BRIEF: Locate the line that contains "create recurringTransaction generator, perhaps" in the entries below, then repeat it and every following line through the line that contains "App.tsx already filters", exactly, and no others.

THE INPUT:
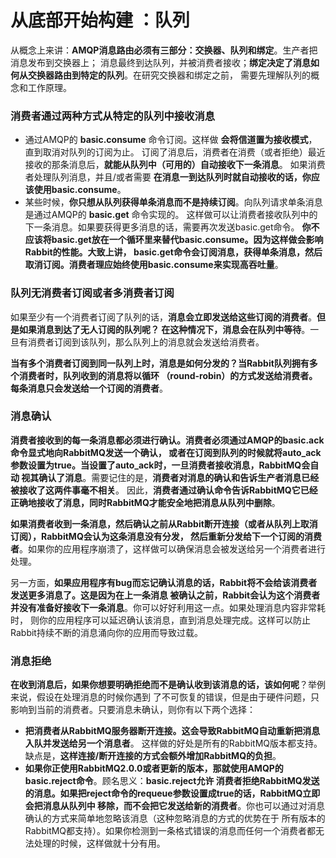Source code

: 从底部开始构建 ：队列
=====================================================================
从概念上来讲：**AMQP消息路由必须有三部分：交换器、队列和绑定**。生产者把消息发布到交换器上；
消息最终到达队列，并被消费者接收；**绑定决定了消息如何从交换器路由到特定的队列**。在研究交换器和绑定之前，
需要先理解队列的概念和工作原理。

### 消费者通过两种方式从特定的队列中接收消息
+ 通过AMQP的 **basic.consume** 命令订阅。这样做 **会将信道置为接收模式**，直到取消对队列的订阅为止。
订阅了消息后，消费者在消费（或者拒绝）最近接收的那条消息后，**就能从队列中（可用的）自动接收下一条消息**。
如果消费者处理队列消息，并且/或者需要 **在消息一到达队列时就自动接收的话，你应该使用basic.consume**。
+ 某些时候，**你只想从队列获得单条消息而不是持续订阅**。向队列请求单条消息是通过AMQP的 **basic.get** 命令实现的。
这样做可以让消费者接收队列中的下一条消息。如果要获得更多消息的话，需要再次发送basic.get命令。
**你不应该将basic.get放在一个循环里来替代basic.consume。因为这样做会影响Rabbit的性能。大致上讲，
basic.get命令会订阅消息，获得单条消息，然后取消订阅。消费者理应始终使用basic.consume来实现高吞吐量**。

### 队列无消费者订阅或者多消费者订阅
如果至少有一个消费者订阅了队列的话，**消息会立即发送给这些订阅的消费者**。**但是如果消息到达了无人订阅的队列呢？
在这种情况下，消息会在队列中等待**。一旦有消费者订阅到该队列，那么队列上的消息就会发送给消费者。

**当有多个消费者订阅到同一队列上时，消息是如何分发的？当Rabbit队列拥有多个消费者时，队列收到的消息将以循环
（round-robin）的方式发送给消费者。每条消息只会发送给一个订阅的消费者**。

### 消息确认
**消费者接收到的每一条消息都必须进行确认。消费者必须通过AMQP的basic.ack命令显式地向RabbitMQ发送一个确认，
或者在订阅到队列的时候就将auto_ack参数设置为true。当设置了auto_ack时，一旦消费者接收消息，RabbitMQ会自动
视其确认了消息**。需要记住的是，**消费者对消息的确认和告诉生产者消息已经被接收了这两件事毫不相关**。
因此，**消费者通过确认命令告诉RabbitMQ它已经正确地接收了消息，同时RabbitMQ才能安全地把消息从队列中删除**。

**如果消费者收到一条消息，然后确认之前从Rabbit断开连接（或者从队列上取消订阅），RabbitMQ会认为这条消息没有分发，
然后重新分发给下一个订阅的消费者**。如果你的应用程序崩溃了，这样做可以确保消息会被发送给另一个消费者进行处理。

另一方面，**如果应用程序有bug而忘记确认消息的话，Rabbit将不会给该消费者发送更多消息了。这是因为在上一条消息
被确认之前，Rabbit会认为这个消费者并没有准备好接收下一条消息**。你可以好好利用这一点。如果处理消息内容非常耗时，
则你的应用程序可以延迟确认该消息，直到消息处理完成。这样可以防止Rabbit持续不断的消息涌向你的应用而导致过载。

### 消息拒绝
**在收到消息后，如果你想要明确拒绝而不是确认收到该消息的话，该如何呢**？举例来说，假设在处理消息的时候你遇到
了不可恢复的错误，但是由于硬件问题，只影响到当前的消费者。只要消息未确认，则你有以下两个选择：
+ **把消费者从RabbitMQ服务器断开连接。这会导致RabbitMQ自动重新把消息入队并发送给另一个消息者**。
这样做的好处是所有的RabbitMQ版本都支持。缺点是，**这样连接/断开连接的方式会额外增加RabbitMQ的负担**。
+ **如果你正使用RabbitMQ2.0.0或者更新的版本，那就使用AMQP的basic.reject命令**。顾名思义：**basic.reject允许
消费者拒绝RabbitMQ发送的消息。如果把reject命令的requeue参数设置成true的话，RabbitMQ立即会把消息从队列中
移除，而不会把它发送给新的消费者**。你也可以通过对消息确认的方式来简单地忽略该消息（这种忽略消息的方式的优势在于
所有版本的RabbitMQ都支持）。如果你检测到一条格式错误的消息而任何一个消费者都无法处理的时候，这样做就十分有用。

...

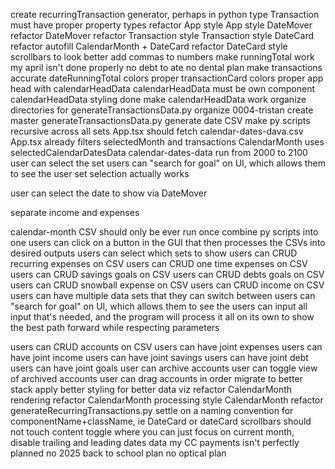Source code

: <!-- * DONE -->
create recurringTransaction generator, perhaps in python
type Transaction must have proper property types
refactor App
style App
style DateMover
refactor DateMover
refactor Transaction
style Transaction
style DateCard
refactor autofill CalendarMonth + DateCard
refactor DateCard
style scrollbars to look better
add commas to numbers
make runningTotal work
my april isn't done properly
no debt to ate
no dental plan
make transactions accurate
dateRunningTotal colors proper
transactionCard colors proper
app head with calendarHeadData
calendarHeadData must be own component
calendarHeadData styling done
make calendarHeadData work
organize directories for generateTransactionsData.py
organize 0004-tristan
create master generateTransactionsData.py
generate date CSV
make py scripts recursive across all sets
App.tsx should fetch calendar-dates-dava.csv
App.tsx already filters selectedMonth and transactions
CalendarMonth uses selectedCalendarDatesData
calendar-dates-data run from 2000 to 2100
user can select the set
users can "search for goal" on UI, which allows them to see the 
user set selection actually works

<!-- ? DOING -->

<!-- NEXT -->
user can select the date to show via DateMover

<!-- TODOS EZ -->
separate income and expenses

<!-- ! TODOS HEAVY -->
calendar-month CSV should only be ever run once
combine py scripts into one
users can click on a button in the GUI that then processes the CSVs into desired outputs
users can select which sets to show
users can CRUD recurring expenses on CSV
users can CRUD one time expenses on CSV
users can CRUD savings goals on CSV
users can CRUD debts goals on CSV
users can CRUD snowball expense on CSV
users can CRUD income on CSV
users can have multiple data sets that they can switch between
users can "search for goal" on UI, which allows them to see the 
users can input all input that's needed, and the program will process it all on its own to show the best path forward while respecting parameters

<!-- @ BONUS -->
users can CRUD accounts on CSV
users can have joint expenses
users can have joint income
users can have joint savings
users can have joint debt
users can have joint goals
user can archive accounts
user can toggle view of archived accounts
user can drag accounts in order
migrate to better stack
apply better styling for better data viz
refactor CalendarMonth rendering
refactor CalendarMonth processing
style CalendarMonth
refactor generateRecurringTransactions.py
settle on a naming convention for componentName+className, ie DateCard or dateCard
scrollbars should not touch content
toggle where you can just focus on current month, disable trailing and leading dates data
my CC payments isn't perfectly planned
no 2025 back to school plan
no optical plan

OUTPUT FOR THIS TASK:
create recurringTransaction generator, perhaps in python
type Transaction must have proper property types
refactor App
style App
style DateMover
refactor DateMover
refactor Transaction
style Transaction
style DateCard
refactor autofill CalendarMonth + DateCard
refactor DateCard
style scrollbars to look better
add commas to numbers
make runningTotal work
my april isn't done properly
no debt to ate
no dental plan
make transactions accurate
dateRunningTotal colors proper
transactionCard colors proper
app head with calendarHeadData
calendarHeadData must be own component
calendarHeadData styling done
make calendarHeadData work
organize directories for generateTransactionsData.py
organize 0004-tristan
create master generateTransactionsData.py
generate date CSV
make py scripts recursive across all sets
App.tsx should fetch calendar-dates-dava.csv
App.tsx already filters selectedMonth and transactions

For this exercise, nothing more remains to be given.